Records from a dataset
-=-=-=-=-

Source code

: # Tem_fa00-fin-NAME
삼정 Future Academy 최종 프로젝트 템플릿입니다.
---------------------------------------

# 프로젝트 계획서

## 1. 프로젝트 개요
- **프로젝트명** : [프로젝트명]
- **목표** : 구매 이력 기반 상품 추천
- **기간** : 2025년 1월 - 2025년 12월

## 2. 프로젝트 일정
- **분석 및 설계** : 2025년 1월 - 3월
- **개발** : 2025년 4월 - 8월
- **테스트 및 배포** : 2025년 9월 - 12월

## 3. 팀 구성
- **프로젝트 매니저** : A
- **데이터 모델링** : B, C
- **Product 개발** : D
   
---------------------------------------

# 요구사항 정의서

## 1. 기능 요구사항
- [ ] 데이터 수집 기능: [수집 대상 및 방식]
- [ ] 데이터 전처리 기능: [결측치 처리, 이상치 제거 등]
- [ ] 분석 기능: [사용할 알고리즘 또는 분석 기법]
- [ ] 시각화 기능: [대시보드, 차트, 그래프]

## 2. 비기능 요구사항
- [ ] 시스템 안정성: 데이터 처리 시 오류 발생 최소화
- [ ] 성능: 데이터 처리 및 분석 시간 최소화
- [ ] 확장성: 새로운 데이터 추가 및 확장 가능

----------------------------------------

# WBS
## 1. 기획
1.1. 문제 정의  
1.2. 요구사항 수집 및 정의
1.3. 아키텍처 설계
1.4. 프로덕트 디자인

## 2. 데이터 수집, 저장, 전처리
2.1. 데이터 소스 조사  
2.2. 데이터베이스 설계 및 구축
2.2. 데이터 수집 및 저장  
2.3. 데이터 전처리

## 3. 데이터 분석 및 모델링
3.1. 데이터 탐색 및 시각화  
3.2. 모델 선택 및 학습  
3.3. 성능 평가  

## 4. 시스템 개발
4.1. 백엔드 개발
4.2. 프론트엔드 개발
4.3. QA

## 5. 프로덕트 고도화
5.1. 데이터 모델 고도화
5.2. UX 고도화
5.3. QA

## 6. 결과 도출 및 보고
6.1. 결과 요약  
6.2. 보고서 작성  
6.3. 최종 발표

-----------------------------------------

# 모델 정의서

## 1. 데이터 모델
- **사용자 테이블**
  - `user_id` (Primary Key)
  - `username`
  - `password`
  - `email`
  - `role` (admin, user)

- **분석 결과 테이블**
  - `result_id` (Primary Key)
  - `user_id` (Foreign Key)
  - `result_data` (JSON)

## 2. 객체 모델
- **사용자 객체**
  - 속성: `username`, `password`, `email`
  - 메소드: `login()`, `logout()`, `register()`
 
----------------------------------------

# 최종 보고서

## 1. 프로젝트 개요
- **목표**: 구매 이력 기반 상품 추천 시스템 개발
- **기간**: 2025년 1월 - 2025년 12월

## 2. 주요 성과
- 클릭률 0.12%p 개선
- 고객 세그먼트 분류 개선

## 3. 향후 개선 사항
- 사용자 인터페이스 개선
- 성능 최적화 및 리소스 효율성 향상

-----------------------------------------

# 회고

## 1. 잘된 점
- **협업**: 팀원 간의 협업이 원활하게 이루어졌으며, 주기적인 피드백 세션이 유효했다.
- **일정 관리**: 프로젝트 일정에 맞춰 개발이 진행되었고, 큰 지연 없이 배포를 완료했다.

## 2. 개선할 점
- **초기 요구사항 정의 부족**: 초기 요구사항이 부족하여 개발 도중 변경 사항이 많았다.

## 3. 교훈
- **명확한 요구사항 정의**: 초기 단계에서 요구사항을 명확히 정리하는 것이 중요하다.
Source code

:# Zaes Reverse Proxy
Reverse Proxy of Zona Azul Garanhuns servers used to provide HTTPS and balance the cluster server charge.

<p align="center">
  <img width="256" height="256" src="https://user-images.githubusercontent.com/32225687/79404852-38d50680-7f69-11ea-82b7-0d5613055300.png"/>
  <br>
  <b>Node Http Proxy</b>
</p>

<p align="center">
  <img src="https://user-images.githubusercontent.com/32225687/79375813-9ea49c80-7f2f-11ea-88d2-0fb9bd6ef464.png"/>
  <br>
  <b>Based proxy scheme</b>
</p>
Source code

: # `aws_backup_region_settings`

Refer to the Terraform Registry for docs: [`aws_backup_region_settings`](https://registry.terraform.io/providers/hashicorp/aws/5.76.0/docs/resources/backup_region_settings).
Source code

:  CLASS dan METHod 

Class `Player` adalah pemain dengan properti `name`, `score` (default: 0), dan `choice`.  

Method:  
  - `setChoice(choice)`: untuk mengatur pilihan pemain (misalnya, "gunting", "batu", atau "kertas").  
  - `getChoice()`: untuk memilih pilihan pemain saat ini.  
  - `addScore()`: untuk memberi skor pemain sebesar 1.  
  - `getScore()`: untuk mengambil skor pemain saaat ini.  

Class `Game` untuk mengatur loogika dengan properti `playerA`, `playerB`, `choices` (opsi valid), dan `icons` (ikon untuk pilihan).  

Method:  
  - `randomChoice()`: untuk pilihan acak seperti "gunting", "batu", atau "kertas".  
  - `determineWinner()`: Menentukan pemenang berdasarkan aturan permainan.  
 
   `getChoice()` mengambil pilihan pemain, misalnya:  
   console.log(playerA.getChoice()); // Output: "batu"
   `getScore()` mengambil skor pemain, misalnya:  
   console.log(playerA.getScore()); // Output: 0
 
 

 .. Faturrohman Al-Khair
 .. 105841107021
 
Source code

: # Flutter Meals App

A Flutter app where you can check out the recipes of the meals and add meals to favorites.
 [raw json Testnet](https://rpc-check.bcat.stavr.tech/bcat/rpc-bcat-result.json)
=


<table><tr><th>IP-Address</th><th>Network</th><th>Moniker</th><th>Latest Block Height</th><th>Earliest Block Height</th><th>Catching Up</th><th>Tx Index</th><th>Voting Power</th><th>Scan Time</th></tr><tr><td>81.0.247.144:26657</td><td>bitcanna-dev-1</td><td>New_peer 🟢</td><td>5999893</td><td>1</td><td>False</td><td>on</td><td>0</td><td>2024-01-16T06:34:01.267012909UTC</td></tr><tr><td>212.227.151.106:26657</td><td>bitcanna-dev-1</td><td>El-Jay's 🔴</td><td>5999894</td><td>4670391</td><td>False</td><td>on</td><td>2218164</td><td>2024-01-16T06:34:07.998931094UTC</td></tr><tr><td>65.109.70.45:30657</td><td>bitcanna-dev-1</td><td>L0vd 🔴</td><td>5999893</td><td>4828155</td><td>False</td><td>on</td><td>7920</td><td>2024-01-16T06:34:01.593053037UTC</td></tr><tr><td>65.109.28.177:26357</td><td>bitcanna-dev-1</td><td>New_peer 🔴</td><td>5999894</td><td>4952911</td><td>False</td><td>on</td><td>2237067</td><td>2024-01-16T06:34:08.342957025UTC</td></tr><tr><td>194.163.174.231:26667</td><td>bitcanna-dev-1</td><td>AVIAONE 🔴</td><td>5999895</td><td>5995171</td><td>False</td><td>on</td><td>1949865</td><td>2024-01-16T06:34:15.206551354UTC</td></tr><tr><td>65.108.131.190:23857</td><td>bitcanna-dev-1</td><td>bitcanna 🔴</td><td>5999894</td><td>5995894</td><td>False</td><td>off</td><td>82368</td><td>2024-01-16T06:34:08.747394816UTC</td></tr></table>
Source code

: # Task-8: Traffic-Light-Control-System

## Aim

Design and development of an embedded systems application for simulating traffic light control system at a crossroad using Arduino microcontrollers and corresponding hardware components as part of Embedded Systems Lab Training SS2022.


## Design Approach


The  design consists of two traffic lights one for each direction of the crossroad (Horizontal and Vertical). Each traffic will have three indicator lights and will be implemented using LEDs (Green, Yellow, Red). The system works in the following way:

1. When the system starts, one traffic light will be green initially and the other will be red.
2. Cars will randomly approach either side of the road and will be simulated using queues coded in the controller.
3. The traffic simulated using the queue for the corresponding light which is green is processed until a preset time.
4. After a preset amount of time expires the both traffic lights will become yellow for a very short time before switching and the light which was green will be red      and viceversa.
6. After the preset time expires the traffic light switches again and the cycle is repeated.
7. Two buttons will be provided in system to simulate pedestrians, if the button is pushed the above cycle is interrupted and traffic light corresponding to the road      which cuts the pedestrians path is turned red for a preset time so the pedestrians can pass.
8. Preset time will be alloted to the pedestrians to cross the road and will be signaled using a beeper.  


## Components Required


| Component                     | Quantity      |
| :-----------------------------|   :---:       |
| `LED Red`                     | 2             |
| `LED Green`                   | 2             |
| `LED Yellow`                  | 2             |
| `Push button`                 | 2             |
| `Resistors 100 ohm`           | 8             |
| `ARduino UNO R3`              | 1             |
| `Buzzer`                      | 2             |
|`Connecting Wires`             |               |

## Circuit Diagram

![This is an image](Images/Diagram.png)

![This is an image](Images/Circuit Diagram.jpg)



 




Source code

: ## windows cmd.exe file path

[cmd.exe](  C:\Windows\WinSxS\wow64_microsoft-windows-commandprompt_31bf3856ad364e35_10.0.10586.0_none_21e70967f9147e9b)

-=-=-=-=-

*What to produce:*
The required output is every line above from the one with "- **목표**: 구매 이력 기반 상품 추천 시스템 개발" down to the one with "Zaes Reverse Proxy", restated word for word, ends included.

*The answer:*
- **목표**: 구매 이력 기반 상품 추천 시스템 개발
- **기간**: 2025년 1월 - 2025년 12월

## 2. 주요 성과
- 클릭률 0.12%p 개선
- 고객 세그먼트 분류 개선

## 3. 향후 개선 사항
- 사용자 인터페이스 개선
- 성능 최적화 및 리소스 효율성 향상

-----------------------------------------

# 회고

## 1. 잘된 점
- **협업**: 팀원 간의 협업이 원활하게 이루어졌으며, 주기적인 피드백 세션이 유효했다.
- **일정 관리**: 프로젝트 일정에 맞춰 개발이 진행되었고, 큰 지연 없이 배포를 완료했다.

## 2. 개선할 점
- **초기 요구사항 정의 부족**: 초기 요구사항이 부족하여 개발 도중 변경 사항이 많았다.

## 3. 교훈
- **명확한 요구사항 정의**: 초기 단계에서 요구사항을 명확히 정리하는 것이 중요하다.
Source code

:# Zaes Reverse Proxy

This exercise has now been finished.